Mais elles finissent par se ressaisir et par reprendre, à nouveau, les fonctions politiques et didactiques qui furent les leurs dans l'imaginaire collectif de la IIe République. Elles s'érigeront, chez certains historiens et chez certains penseurs, en système interprétatif et en grille explicative des grands clivages "franco-français". Les succès électoraux de l'extrême droite, après 1984, provoqueront un regain spectaculaire de l'argumentation, laquelle sera amplement propagée, auprès du grand public, à des fins politico-didactiques évidentes.

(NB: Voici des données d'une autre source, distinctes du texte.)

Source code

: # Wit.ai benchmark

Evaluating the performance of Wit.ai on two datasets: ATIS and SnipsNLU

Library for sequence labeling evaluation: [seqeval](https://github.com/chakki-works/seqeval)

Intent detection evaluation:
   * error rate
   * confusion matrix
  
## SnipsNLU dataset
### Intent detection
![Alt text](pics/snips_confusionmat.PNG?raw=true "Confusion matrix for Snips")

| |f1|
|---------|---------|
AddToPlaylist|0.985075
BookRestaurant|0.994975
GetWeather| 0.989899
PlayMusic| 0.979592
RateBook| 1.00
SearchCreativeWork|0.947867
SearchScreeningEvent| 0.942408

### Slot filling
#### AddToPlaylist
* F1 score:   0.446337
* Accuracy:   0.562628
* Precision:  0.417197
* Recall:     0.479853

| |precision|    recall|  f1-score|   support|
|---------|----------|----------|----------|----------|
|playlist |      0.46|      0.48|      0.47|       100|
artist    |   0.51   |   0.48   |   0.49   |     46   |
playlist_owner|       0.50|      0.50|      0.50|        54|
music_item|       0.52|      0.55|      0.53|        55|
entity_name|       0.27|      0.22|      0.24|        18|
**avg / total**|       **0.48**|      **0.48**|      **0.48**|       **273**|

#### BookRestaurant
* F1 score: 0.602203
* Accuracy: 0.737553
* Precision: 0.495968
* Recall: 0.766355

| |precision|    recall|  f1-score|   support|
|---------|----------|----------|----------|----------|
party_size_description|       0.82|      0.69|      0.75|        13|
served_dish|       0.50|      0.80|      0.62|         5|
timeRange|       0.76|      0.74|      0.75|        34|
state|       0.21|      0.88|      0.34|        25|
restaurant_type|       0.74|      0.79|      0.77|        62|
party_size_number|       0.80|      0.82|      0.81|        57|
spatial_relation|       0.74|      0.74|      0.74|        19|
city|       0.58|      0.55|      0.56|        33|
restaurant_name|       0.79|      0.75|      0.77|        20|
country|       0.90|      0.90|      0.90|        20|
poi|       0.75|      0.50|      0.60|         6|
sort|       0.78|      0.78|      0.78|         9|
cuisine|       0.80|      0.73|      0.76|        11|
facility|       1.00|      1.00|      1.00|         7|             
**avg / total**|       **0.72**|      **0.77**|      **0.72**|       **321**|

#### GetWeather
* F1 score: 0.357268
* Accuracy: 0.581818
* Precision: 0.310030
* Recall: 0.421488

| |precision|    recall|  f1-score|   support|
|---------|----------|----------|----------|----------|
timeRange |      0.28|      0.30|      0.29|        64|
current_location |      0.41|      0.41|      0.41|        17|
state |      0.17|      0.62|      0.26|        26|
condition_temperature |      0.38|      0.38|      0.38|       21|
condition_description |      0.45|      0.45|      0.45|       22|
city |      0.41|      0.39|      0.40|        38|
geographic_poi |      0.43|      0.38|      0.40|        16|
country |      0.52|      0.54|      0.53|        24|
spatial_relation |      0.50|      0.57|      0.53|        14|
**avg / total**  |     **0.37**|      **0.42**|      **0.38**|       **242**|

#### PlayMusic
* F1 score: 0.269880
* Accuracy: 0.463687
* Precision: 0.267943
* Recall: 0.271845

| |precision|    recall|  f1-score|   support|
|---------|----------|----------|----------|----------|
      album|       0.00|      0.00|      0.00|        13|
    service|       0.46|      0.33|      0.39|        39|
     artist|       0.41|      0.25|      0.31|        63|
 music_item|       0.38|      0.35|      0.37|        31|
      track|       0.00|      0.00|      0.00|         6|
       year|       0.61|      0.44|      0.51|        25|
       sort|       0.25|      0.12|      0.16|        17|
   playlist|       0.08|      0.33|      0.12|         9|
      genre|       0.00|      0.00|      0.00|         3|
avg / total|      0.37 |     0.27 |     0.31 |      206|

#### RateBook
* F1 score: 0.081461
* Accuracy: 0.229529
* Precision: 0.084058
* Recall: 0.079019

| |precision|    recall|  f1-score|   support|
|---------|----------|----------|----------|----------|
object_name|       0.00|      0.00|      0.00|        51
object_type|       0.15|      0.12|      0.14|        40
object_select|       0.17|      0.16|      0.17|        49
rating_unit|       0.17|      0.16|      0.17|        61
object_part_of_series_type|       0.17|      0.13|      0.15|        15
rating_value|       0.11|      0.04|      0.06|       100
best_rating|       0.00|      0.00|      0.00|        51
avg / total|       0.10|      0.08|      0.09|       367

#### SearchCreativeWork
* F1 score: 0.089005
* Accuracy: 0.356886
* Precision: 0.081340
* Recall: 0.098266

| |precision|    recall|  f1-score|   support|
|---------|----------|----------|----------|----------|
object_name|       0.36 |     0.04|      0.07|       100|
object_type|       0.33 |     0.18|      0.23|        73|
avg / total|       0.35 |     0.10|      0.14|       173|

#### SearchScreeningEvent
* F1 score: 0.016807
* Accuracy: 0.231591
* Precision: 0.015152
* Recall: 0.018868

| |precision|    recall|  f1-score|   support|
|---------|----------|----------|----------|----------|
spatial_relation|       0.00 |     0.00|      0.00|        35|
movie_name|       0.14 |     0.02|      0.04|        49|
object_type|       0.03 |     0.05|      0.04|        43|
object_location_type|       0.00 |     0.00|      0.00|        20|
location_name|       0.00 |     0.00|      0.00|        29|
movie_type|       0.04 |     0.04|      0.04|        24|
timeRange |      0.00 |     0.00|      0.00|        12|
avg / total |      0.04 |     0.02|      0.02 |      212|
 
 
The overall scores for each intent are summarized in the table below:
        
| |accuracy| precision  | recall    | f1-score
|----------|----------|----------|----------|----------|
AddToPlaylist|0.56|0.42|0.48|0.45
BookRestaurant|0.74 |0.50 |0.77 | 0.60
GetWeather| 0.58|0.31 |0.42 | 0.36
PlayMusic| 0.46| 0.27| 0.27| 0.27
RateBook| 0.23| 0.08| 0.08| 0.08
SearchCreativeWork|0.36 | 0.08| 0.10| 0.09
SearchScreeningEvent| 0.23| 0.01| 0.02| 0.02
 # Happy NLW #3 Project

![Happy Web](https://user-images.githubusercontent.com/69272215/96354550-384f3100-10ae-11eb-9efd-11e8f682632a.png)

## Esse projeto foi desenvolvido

Consécutive à l'accession de Jean-Marie Le Pen au second tour des présidentielles, la crise politique d'avril 2002 portera la rhétorique des "deux France" — la bonne et la mauvaise — à son paroxysme [...].
Car le modèle des "deux France", pas plus qu'il ne peut s'accommoder de l'existence d'une extrême droite résistante, ne peut consentir à celle des gauches collaboratrices. La masse des "antiracistes-collaborateurs" lui est aussi intolérable que celle des "antisémites-résistants". Le modèle peut bien admettre, à la rigueur, que "quelques" gens de gauche se soient égarés à Vichy. Il peut survivre, tout autant, à "quelques" cagoulards maurrassiens désorientés, voire même à "quelques" cagoulards erratiques et mal rasés qui auraient pris part à une résistance intégralement recrutée — qui oserait en douter ? — dans la gauche antifasciste et républicaine de 1936. Mais, sous peine de s'autodétruire, les "deux France" ne peuvent aller plus loin dans la voie des concessions. Poser que la collaboration fut de droite et la Résistance de gauche procède donc d'un impératif vital qui s'impose à tout discours, à toute recherche et à tout écrit sur la question.»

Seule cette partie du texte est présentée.